■ WORK ITEM ■
Look through the entries for the string "cost" and copy every line where it shows up.

╭──

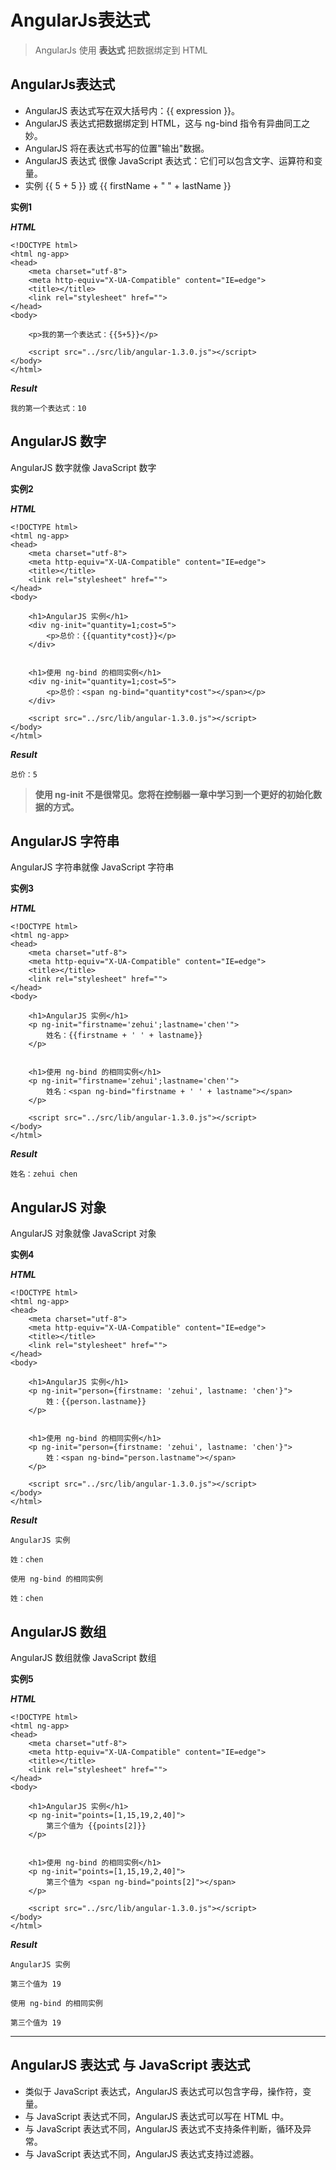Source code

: # AngularJs表达式

> AngularJs 使用 **表达式** 把数据绑定到 HTML

## AngularJs表达式

- AngularJS 表达式写在双大括号内：{{ expression }}。
- AngularJS 表达式把数据绑定到 HTML，这与 ng-bind 指令有异曲同工之妙。
- AngularJS 将在表达式书写的位置"输出"数据。
- AngularJS 表达式 很像 JavaScript 表达式：它们可以包含文字、运算符和变量。
- 实例 {{ 5 + 5 }} 或 {{ firstName + " " + lastName }}

**实例1**

***HTML***

```
<!DOCTYPE html>
<html ng-app>
<head>
	<meta charset="utf-8">
	<meta http-equiv="X-UA-Compatible" content="IE=edge">
	<title></title>
	<link rel="stylesheet" href="">
</head>
<body>
	
	<p>我的第一个表达式：{{5+5}}</p>
	
	<script src="../src/lib/angular-1.3.0.js"></script>
</body>
</html>
```

***Result***

```
我的第一个表达式：10
```

## AngularJS 数字

AngularJS 数字就像 JavaScript 数字

**实例2**

***HTML***

```
<!DOCTYPE html>
<html ng-app>
<head>
	<meta charset="utf-8">
	<meta http-equiv="X-UA-Compatible" content="IE=edge">
	<title></title>
	<link rel="stylesheet" href="">
</head>
<body>

	<h1>AngularJS 实例</h1>
	<div ng-init="quantity=1;cost=5">
		<p>总价：{{quantity*cost}}</p>
	</div>


	<h1>使用 ng-bind 的相同实例</h1>
	<div ng-init="quantity=1;cost=5">
		<p>总价：<span ng-bind="quantity*cost"></span></p>
	</div>
	
	<script src="../src/lib/angular-1.3.0.js"></script>
</body>
</html>
```	

***Result***

```
总价：5
```

> **使用 ng-init 不是很常见。您将在控制器一章中学习到一个更好的初始化数据的方式。**

## AngularJS 字符串

AngularJS 字符串就像 JavaScript 字符串

**实例3**

***HTML***

```
<!DOCTYPE html>
<html ng-app>
<head>
	<meta charset="utf-8">
	<meta http-equiv="X-UA-Compatible" content="IE=edge">
	<title></title>
	<link rel="stylesheet" href="">
</head>
<body>

	<h1>AngularJS 实例</h1>
	<p ng-init="firstname='zehui';lastname='chen'">
		姓名：{{firstname + ' ' + lastname}}
	</p>


	<h1>使用 ng-bind 的相同实例</h1>
	<p ng-init="firstname='zehui';lastname='chen'">
		姓名：<span ng-bind="firstname + ' ' + lastname"></span>
	</p>
	
	<script src="../src/lib/angular-1.3.0.js"></script>
</body>
</html>
```

***Result***

```
姓名：zehui chen
```

## AngularJS 对象

AngularJS 对象就像 JavaScript 对象

**实例4**

***HTML***

```
<!DOCTYPE html>
<html ng-app>
<head>
	<meta charset="utf-8">
	<meta http-equiv="X-UA-Compatible" content="IE=edge">
	<title></title>
	<link rel="stylesheet" href="">
</head>
<body>

	<h1>AngularJS 实例</h1>
	<p ng-init="person={firstname: 'zehui', lastname: 'chen'}">
		姓：{{person.lastname}}
	</p>


	<h1>使用 ng-bind 的相同实例</h1>
	<p ng-init="person={firstname: 'zehui', lastname: 'chen'}">
		姓：<span ng-bind="person.lastname"></span>
	</p>
	
	<script src="../src/lib/angular-1.3.0.js"></script>
</body>
</html>
```

***Result***

```
AngularJS 实例

姓：chen

使用 ng-bind 的相同实例

姓：chen
```

## AngularJS 数组

AngularJS 数组就像 JavaScript 数组

**实例5**

***HTML***

```
<!DOCTYPE html>
<html ng-app>
<head>
	<meta charset="utf-8">
	<meta http-equiv="X-UA-Compatible" content="IE=edge">
	<title></title>
	<link rel="stylesheet" href="">
</head>
<body>

	<h1>AngularJS 实例</h1>
	<p ng-init="points=[1,15,19,2,40]">
		第三个值为 {{points[2]}}
	</p>


	<h1>使用 ng-bind 的相同实例</h1>
	<p ng-init="points=[1,15,19,2,40]">
		第三个值为 <span ng-bind="points[2]"></span>
	</p>
	
	<script src="../src/lib/angular-1.3.0.js"></script>
</body>
</html>
```

***Result***

```
AngularJS 实例

第三个值为 19

使用 ng-bind 的相同实例

第三个值为 19
```

* * * *
## AngularJS 表达式 与 JavaScript 表达式

- 类似于 JavaScript 表达式，AngularJS 表达式可以包含字母，操作符，变量。
- 与 JavaScript 表达式不同，AngularJS 表达式可以写在 HTML 中。
- 与 JavaScript 表达式不同，AngularJS 表达式不支持条件判断，循环及异常。
- 与 JavaScript 表达式不同，AngularJS 表达式支持过滤器。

╰──

■ WRITTEN SOLUTION ■
	<div ng-init="quantity=1;cost=5">
		<p>总价：{{quantity*cost}}</p>
	<div ng-init="quantity=1;cost=5">
		<p>总价：<span ng-bind="quantity*cost"></span></p>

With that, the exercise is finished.